A memorandum of understanding was signed by the Treasury, the National Association of Pension Funds (NAPF) and the Pension Protection Fund (PPF) signalling that they will co-operate to develop a new investment platform.
The government wants to see £200bn in new infrastructure investment over the next five years, and wants £15 to £20bn to come from pension funds.
As the funds look to provide long-term returns for savers, they hope infrastructure projects, like toll roads and energy generation, will match their risk and return profiles.
“Working together on a new investment platform will help our industry match the level of investment seen in other countries by pooling resources and expertise,” said NAPF chief executive Joanne Segars (pictured).
“The level of investment will depend on the yields investors can expect.”
PPF chief executive Alan Rubenstein believes all participants are keen to make quick progress.

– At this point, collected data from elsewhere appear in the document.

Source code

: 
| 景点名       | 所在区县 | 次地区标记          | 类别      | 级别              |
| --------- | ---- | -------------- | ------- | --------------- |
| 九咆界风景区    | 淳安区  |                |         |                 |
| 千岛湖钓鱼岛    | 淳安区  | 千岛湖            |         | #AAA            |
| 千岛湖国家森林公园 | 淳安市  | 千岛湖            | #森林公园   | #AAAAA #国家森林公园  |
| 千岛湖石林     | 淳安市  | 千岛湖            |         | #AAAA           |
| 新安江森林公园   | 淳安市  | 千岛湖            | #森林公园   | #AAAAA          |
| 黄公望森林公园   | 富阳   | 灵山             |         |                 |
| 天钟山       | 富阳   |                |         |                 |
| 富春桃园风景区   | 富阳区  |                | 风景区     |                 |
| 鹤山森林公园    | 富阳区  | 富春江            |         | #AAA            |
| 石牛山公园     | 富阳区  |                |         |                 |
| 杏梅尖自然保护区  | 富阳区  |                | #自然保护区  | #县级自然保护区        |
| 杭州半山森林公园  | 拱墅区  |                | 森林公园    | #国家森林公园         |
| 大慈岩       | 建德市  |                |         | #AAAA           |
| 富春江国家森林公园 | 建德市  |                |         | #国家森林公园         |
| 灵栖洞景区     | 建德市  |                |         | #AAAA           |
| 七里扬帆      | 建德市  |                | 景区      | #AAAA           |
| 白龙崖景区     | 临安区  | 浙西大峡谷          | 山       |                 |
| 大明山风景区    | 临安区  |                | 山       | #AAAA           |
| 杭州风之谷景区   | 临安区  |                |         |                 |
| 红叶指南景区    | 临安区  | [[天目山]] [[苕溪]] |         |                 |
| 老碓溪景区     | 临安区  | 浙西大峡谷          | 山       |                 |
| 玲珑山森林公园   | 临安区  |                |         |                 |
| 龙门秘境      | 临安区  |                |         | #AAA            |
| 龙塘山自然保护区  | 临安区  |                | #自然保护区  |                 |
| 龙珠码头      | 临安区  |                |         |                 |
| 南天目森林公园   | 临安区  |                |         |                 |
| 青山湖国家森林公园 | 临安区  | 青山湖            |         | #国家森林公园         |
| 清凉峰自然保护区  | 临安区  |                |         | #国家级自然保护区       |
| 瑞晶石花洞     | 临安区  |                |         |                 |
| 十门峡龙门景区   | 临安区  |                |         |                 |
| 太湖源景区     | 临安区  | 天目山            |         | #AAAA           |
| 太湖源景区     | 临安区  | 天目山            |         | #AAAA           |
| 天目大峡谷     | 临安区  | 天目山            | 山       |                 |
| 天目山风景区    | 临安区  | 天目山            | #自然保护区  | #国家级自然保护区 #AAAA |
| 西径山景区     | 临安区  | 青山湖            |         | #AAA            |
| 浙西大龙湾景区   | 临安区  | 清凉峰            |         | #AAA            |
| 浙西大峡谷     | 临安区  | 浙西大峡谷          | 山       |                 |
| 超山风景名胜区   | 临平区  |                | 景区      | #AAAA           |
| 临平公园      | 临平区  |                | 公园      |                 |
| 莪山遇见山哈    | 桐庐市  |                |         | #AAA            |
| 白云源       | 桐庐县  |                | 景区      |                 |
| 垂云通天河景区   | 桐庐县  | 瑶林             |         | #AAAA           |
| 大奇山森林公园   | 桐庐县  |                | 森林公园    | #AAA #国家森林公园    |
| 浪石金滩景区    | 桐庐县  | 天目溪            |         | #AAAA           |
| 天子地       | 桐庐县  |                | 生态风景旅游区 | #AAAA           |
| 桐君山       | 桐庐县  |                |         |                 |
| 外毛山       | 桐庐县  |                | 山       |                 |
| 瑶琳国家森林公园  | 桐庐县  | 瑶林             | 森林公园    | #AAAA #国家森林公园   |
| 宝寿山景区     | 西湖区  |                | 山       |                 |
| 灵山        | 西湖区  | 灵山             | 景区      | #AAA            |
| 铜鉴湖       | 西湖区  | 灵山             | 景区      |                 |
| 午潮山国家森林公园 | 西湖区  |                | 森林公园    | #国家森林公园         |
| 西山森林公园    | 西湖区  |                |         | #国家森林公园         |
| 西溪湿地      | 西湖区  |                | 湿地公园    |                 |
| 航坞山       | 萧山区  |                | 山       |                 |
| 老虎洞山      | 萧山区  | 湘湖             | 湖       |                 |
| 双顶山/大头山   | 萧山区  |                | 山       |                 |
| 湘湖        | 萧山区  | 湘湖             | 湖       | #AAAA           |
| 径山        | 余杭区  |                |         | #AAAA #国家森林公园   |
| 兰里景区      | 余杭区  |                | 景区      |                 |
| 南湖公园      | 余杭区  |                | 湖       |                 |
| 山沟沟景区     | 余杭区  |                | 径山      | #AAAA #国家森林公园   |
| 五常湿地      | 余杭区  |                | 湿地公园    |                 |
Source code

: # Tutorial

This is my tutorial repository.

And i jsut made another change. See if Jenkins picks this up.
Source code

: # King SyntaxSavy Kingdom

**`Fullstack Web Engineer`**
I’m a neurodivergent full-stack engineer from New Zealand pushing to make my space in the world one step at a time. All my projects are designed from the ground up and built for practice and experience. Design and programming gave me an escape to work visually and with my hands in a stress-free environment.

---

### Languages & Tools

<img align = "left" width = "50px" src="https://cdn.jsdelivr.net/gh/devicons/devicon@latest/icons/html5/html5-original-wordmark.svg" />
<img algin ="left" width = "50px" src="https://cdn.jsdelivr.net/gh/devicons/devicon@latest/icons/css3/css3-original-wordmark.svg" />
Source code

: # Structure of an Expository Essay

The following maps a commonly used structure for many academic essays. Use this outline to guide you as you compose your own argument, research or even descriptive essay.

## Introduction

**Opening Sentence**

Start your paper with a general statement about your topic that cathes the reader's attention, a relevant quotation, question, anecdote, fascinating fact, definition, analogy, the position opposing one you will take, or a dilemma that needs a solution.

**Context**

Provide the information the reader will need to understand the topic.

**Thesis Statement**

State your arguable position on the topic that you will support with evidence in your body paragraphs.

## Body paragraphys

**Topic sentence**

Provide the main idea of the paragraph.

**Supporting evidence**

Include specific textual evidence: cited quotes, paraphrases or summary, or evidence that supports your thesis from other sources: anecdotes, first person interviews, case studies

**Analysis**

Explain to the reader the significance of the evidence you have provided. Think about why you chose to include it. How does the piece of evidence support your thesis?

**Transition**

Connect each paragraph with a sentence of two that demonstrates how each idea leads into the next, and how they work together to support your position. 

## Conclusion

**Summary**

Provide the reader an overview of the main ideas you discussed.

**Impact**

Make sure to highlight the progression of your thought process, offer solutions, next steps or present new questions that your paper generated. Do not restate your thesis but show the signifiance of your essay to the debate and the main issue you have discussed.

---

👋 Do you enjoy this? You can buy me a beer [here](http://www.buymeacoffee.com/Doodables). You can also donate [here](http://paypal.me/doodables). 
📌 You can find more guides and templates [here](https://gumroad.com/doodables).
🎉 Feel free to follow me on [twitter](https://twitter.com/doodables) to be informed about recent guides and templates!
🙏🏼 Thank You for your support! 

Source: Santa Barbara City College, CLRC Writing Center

“I would be very surprised if nothing new was announced before the next budget,” he told City A.M.
ANALYSIS l Growth down, deficit up
Back in March, the Office for Budget Responsibility (OBR) forecast GDP growth of 1.7 per cent in 2011 and 2.7 per cent in 2012. But that will be cut back on Tuesday.
Growth 1% Expected 2012 revision
The Treasury’s review of independent forecasts shows an average forecast of just 1.0 per cent both this year and next – meaning less cash for Osborne to spend.
Osborne is ahead of his deficit-cutting plan, but not by much. Falling GDP growth means he will only eliminate the deficit in 2017, not 2015, according to Barclays.
Deficit £117bn Expected 2012 revision
The OBR forecast in March put borrowing at £121.8bn this year and £101bn next year. But independent economists believe it will be closer to £129.1bn and £117bn.